Neurological deficits and glycosphingolipid accumulation in saposin B deficient mice

Abstract

Saposin B derives from the multi-functional precursor, prosaposin, and functions as an activity enhancer for several glycosphingolipid (GSL) hydrolases. Mutations in saposin B present in humans with phenotypes resembling metachromatic leukodystrophy. To gain insight into saposin B's physiological functions, a specific deficiency was created in mice by a knock-in mutation of an essential cysteine in exon 7 of the prosaposin locus. No saposin B protein was detected in the homozygotes (B-/-) mice, whereas prosaposin, and saposins A, C and D were at normal levels. B-/- mice exhibited slowly progressive neuromotor deterioration and minor head tremor by 15 months. Excess hydroxy and non-hydroxy fatty acid sulfatide levels were present in brain and kidney. Alcian blue positive (sulfatide) storage cells were found in the brain, spinal cord and kidney. Ultrastructural analyses showed lamellar inclusion material in the kidney, sciatic nerve, brain and spinal cord tissues.
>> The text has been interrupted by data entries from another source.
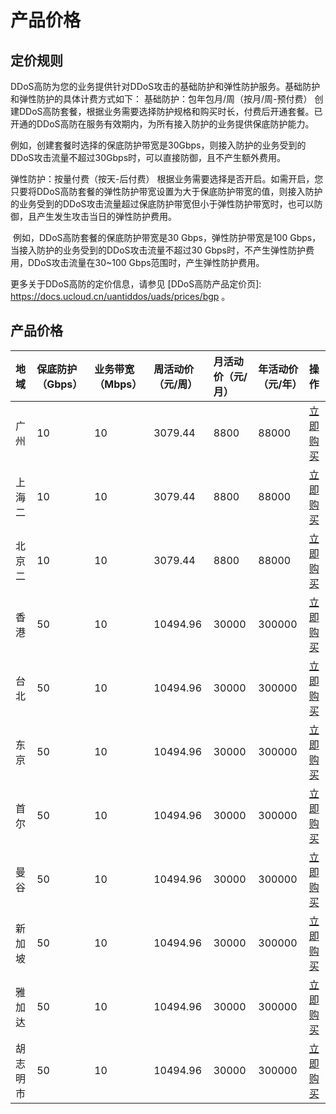 # 产品价格

## 定价规则
DDoS高防为您的业务提供针对DDoS攻击的基础防护和弹性防护服务。基础防护和弹性防护的具体计费方式如下：
基础防护：包年包月/周（按月/周-预付费）
创建DDoS高防套餐，根据业务需要选择防护规格和购买时长，付费后开通套餐。已开通的DDoS高防在服务有效期内，为所有接入防护的业务提供保底防护能力。

​	例如，创建套餐时选择的保底防护带宽是30Gbps，则接入防护的业务受到的DDoS攻击流量不超过30Gbps时，可以直接防御，且不产生额外费用。

弹性防护：按量付费（按天-后付费）
根据业务需要选择是否开启。如需开启，您只要将DDoS高防套餐的弹性防护带宽设置为大于保底防护带宽的值，则接入防护的业务受到的DDoS攻击流量超过保底防护带宽但小于弹性防护带宽时，也可以防御，且产生发生攻击当日的弹性防护费用。

​	例如，DDoS高防套餐的保底防护带宽是30 Gbps，弹性防护带宽是100 Gbps，当接入防护的业务受到的DDoS攻击流量不超过30 Gbps时，不产生弹性防护费用，DDoS攻击流量在30~100 Gbps范围时，产生弹性防护费用。

更多关于DDoS高防的定价信息，请参见 [DDoS高防产品定价页]: https://docs.ucloud.cn/uantiddos/uads/prices/bgp 。




## 产品价格
<!-- udocs:price -->
| 地域 | 保底防护（Gbps） | 业务带宽（Mbps） | 周活动价（元/周） | 月活动价（元/月）| 年活动价（元/年）| 操作 |
| :---- | :---- | :---- | :---- | :---- | :---- | :---- |
| 广州 | 10 | 10 | 3079.44 | 8800 | 88000 | [立即购买](https://console.ucloud.cn/uads/gaofang/create) |
| 上海二 | 10 | 10 | 3079.44 | 8800 | 88000 | [立即购买](https://console.ucloud.cn/uads/gaofang/create) |
| 北京二 | 10 | 10 | 3079.44 | 8800 | 88000 | [立即购买](https://console.ucloud.cn/uads/gaofang/create) |
| 香港 | 50 | 10 | 10494.96 | 30000 | 300000 | [立即购买](https://console.ucloud.cn/uads/gaofang/create) |
| 台北 | 50 | 10 | 10494.96 | 30000 | 300000 | [立即购买](https://console.ucloud.cn/uads/gaofang/create) |
| 东京 | 50 | 10 | 10494.96 | 30000 | 300000 | [立即购买](https://console.ucloud.cn/uads/gaofang/create) |
| 首尔 | 50 | 10 | 10494.96 | 30000 | 300000 | [立即购买](https://console.ucloud.cn/uads/gaofang/create) |
| 曼谷 | 50 | 10 | 10494.96 | 30000 | 300000 | [立即购买](https://console.ucloud.cn/uads/gaofang/create) |
| 新加坡 | 50 | 10 | 10494.96 | 30000 | 300000 | [立即购买](https://console.ucloud.cn/uads/gaofang/create) |
| 雅加达 | 50 | 10 | 10494.96 | 30000 | 300000 | [立即购买](https://console.ucloud.cn/uads/gaofang/create) |
| 胡志明市 | 50 | 10 | 10494.96 | 30000 | 300000 |  [立即购买](https://console.ucloud.cn/uads/gaofang/create) |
Lactosylceramide (LacCer) and globotriaosylceramide (TriCer) were increased in various tissues of B-/- mice supporting the in vivo role of saposin B in the degradation of these lipids. CD68 positive microglial cells and activated GFAP positive astrocytes showed a proinflammatory response in the brains of B-/- mice. These findings delineate the roles of saposin B for the in vivo degradation of several GSLs and its primary function in maintenance of CNS function. B-/- provide a useful model for understanding the contributions of this saposin to GSL metabolism and homeostasis. © 2008 The Author(s).